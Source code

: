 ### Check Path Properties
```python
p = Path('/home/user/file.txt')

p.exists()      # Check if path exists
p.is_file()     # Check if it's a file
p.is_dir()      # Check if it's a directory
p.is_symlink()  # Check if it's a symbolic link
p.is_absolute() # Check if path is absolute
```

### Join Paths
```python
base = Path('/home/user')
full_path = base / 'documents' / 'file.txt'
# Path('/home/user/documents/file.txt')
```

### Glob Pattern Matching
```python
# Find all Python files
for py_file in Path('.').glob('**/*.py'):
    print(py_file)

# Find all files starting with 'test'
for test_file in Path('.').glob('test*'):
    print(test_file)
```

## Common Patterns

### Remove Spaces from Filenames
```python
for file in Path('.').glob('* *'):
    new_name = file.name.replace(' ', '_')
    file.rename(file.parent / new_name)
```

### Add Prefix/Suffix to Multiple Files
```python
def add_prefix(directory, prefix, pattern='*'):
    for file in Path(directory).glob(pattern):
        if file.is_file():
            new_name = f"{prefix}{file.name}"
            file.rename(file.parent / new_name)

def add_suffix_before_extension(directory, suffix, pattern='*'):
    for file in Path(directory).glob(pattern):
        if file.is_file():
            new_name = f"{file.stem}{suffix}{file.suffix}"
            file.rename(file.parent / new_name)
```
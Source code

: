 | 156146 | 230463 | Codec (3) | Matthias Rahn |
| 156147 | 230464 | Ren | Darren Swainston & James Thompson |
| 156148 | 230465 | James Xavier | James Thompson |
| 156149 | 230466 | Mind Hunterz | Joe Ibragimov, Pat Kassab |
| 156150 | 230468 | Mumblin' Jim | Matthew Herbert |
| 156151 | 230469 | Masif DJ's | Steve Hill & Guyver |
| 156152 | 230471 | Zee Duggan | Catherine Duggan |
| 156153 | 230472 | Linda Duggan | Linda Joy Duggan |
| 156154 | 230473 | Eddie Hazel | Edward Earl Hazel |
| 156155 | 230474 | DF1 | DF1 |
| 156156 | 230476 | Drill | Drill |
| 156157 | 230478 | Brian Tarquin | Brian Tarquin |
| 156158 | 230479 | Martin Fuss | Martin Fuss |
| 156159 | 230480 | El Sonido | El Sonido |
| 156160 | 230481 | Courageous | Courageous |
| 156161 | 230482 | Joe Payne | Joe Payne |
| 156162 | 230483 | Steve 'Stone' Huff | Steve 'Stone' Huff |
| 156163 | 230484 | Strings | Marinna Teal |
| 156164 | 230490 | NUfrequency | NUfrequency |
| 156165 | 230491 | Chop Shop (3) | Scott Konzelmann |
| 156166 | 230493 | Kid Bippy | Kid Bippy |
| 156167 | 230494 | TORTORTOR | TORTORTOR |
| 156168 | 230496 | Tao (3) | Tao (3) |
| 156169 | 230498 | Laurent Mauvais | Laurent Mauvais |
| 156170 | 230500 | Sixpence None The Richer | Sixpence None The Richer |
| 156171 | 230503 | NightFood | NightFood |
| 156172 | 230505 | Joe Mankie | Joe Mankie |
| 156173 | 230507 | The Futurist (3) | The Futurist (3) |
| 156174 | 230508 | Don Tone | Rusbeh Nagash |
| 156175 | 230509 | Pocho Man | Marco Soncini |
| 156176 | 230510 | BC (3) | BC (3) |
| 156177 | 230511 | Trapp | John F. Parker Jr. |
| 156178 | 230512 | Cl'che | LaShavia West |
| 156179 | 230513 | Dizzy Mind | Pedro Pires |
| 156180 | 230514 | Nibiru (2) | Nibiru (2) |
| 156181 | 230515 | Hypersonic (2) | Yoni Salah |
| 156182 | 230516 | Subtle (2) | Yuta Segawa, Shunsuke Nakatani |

• **EXERCISE DIRECTIONS**: Exact reproduction of the whole material is the required answer.

• **EXERCISE RESPONSE**:
Source code

: ### Check Path Properties
```python
p = Path('/home/user/file.txt')

p.exists()      # Check if path exists
p.is_file()     # Check if it's a file
p.is_dir()      # Check if it's a directory
p.is_symlink()  # Check if it's a symbolic link
p.is_absolute() # Check if path is absolute
```

### Join Paths
```python
base = Path('/home/user')
full_path = base / 'documents' / 'file.txt'
# Path('/home/user/documents/file.txt')
```

### Glob Pattern Matching
```python
# Find all Python files
for py_file in Path('.').glob('**/*.py'):
    print(py_file)

# Find all files starting with 'test'
for test_file in Path('.').glob('test*'):
    print(test_file)
```

## Common Patterns

### Remove Spaces from Filenames
```python
for file in Path('.').glob('* *'):
    new_name = file.name.replace(' ', '_')
    file.rename(file.parent / new_name)
```

### Add Prefix/Suffix to Multiple Files
```python
def add_prefix(directory, prefix, pattern='*'):
    for file in Path(directory).glob(pattern):
        if file.is_file():
            new_name = f"{prefix}{file.name}"
            file.rename(file.parent / new_name)

def add_suffix_before_extension(directory, suffix, pattern='*'):
    for file in Path(directory).glob(pattern):
        if file.is_file():
            new_name = f"{file.stem}{suffix}{file.suffix}"
            file.rename(file.parent / new_name)
```
Source code

: | 156146 | 230463 | Codec (3) | Matthias Rahn |
| 156147 | 230464 | Ren | Darren Swainston & James Thompson |
| 156148 | 230465 | James Xavier | James Thompson |
| 156149 | 230466 | Mind Hunterz | Joe Ibragimov, Pat Kassab |
| 156150 | 230468 | Mumblin' Jim | Matthew Herbert |
| 156151 | 230469 | Masif DJ's | Steve Hill & Guyver |
| 156152 | 230471 | Zee Duggan | Catherine Duggan |
| 156153 | 230472 | Linda Duggan | Linda Joy Duggan |
| 156154 | 230473 | Eddie Hazel | Edward Earl Hazel |
| 156155 | 230474 | DF1 | DF1 |
| 156156 | 230476 | Drill | Drill |
| 156157 | 230478 | Brian Tarquin | Brian Tarquin |
| 156158 | 230479 | Martin Fuss | Martin Fuss |
| 156159 | 230480 | El Sonido | El Sonido |
| 156160 | 230481 | Courageous | Courageous |
| 156161 | 230482 | Joe Payne | Joe Payne |
| 156162 | 230483 | Steve 'Stone' Huff | Steve 'Stone' Huff |
| 156163 | 230484 | Strings | Marinna Teal |
| 156164 | 230490 | NUfrequency | NUfrequency |
| 156165 | 230491 | Chop Shop (3) | Scott Konzelmann |
| 156166 | 230493 | Kid Bippy | Kid Bippy |
| 156167 | 230494 | TORTORTOR | TORTORTOR |
| 156168 | 230496 | Tao (3) | Tao (3) |
| 156169 | 230498 | Laurent Mauvais | Laurent Mauvais |
| 156170 | 230500 | Sixpence None The Richer | Sixpence None The Richer |
| 156171 | 230503 | NightFood | NightFood |
| 156172 | 230505 | Joe Mankie | Joe Mankie |
| 156173 | 230507 | The Futurist (3) | The Futurist (3) |
| 156174 | 230508 | Don Tone | Rusbeh Nagash |
| 156175 | 230509 | Pocho Man | Marco Soncini |
| 156176 | 230510 | BC (3) | BC (3) |
| 156177 | 230511 | Trapp | John F. Parker Jr. |
| 156178 | 230512 | Cl'che | LaShavia West |
| 156179 | 230513 | Dizzy Mind | Pedro Pires |
| 156180 | 230514 | Nibiru (2) | Nibiru (2) |
| 156181 | 230515 | Hypersonic (2) | Yoni Salah |
| 156182 | 230516 | Subtle (2) | Yuta Segawa, Shunsuke Nakatani |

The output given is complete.